Saved data entries
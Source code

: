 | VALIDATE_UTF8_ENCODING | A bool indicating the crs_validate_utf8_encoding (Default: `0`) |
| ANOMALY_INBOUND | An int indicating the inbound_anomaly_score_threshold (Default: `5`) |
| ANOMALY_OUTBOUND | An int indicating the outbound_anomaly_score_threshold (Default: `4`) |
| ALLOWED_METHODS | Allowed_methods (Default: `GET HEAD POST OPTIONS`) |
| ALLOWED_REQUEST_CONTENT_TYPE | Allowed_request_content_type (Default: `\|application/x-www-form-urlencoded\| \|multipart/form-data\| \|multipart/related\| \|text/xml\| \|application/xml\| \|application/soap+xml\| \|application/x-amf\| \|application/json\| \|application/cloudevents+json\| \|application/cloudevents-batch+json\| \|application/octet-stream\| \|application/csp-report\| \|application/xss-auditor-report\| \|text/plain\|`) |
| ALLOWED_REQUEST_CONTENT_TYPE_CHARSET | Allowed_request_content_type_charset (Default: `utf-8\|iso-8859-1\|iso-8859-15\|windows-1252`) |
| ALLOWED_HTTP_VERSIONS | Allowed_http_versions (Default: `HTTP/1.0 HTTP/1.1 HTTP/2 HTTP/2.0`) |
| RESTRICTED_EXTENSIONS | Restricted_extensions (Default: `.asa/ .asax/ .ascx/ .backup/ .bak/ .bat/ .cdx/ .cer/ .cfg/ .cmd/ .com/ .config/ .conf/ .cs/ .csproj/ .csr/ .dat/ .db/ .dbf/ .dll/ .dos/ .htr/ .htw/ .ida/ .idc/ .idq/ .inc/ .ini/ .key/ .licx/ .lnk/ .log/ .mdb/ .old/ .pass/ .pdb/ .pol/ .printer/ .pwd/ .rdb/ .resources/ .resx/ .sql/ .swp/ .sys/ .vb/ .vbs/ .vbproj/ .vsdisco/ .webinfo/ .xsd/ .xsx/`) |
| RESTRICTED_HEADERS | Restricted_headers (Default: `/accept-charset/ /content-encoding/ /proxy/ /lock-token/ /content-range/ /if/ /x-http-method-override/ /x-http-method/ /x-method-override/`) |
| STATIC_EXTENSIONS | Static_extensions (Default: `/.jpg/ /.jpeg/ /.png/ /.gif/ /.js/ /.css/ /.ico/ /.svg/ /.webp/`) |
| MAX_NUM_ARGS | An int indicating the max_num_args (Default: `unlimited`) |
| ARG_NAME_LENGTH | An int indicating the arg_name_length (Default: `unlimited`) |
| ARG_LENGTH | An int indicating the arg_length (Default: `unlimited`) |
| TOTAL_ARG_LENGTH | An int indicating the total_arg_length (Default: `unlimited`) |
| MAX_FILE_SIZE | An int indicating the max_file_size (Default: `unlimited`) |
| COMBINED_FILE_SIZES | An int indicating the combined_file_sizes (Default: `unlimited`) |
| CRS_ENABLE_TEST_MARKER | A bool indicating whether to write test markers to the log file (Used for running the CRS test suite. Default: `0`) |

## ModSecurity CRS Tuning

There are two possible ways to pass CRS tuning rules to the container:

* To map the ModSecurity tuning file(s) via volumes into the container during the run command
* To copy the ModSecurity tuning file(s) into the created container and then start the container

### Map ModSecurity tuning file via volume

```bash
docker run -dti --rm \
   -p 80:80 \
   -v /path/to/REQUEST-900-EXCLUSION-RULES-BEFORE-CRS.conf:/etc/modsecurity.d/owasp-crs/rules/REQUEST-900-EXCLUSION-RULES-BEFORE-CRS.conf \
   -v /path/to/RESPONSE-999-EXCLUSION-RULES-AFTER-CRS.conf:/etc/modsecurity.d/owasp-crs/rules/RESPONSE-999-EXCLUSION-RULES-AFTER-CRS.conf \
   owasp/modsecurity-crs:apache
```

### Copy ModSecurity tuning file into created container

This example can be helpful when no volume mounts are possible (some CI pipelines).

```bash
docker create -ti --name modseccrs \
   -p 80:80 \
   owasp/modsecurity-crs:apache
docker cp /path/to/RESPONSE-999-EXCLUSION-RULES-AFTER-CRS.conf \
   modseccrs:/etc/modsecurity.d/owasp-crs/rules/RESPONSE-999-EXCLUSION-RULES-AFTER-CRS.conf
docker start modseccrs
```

Activity: Please retype all of the data above exactly as it appears.

Answer for this exercise:
Source code

: | VALIDATE_UTF8_ENCODING | A bool indicating the crs_validate_utf8_encoding (Default: `0`) |
| ANOMALY_INBOUND | An int indicating the inbound_anomaly_score_threshold (Default: `5`) |
| ANOMALY_OUTBOUND | An int indicating the outbound_anomaly_score_threshold (Default: `4`) |
| ALLOWED_METHODS | Allowed_methods (Default: `GET HEAD POST OPTIONS`) |
| ALLOWED_REQUEST_CONTENT_TYPE | Allowed_request_content_type (Default: `\|application/x-www-form-urlencoded\| \|multipart/form-data\| \|multipart/related\| \|text/xml\| \|application/xml\| \|application/soap+xml\| \|application/x-amf\| \|application/json\| \|application/cloudevents+json\| \|application/cloudevents-batch+json\| \|application/octet-stream\| \|application/csp-report\| \|application/xss-auditor-report\| \|text/plain\|`) |
| ALLOWED_REQUEST_CONTENT_TYPE_CHARSET | Allowed_request_content_type_charset (Default: `utf-8\|iso-8859-1\|iso-8859-15\|windows-1252`) |
| ALLOWED_HTTP_VERSIONS | Allowed_http_versions (Default: `HTTP/1.0 HTTP/1.1 HTTP/2 HTTP/2.0`) |
| RESTRICTED_EXTENSIONS | Restricted_extensions (Default: `.asa/ .asax/ .ascx/ .backup/ .bak/ .bat/ .cdx/ .cer/ .cfg/ .cmd/ .com/ .config/ .conf/ .cs/ .csproj/ .csr/ .dat/ .db/ .dbf/ .dll/ .dos/ .htr/ .htw/ .ida/ .idc/ .idq/ .inc/ .ini/ .key/ .licx/ .lnk/ .log/ .mdb/ .old/ .pass/ .pdb/ .pol/ .printer/ .pwd/ .rdb/ .resources/ .resx/ .sql/ .swp/ .sys/ .vb/ .vbs/ .vbproj/ .vsdisco/ .webinfo/ .xsd/ .xsx/`) |
| RESTRICTED_HEADERS | Restricted_headers (Default: `/accept-charset/ /content-encoding/ /proxy/ /lock-token/ /content-range/ /if/ /x-http-method-override/ /x-http-method/ /x-method-override/`) |
| STATIC_EXTENSIONS | Static_extensions (Default: `/.jpg/ /.jpeg/ /.png/ /.gif/ /.js/ /.css/ /.ico/ /.svg/ /.webp/`) |
| MAX_NUM_ARGS | An int indicating the max_num_args (Default: `unlimited`) |
| ARG_NAME_LENGTH | An int indicating the arg_name_length (Default: `unlimited`) |
| ARG_LENGTH | An int indicating the arg_length (Default: `unlimited`) |
| TOTAL_ARG_LENGTH | An int indicating the total_arg_length (Default: `unlimited`) |
| MAX_FILE_SIZE | An int indicating the max_file_size (Default: `unlimited`) |
| COMBINED_FILE_SIZES | An int indicating the combined_file_sizes (Default: `unlimited`) |
| CRS_ENABLE_TEST_MARKER | A bool indicating whether to write test markers to the log file (Used for running the CRS test suite. Default: `0`) |

## ModSecurity CRS Tuning

There are two possible ways to pass CRS tuning rules to the container:

* To map the ModSecurity tuning file(s) via volumes into the container during the run command
* To copy the ModSecurity tuning file(s) into the created container and then start the container

### Map ModSecurity tuning file via volume

```bash
docker run -dti --rm \
   -p 80:80 \
   -v /path/to/REQUEST-900-EXCLUSION-RULES-BEFORE-CRS.conf:/etc/modsecurity.d/owasp-crs/rules/REQUEST-900-EXCLUSION-RULES-BEFORE-CRS.conf \
   -v /path/to/RESPONSE-999-EXCLUSION-RULES-AFTER-CRS.conf:/etc/modsecurity.d/owasp-crs/rules/RESPONSE-999-EXCLUSION-RULES-AFTER-CRS.conf \
   owasp/modsecurity-crs:apache
```

### Copy ModSecurity tuning file into created container

This example can be helpful when no volume mounts are possible (some CI pipelines).

```bash
docker create -ti --name modseccrs \
   -p 80:80 \
   owasp/modsecurity-crs:apache
docker cp /path/to/RESPONSE-999-EXCLUSION-RULES-AFTER-CRS.conf \
   modseccrs:/etc/modsecurity.d/owasp-crs/rules/RESPONSE-999-EXCLUSION-RULES-AFTER-CRS.conf
docker start modseccrs
```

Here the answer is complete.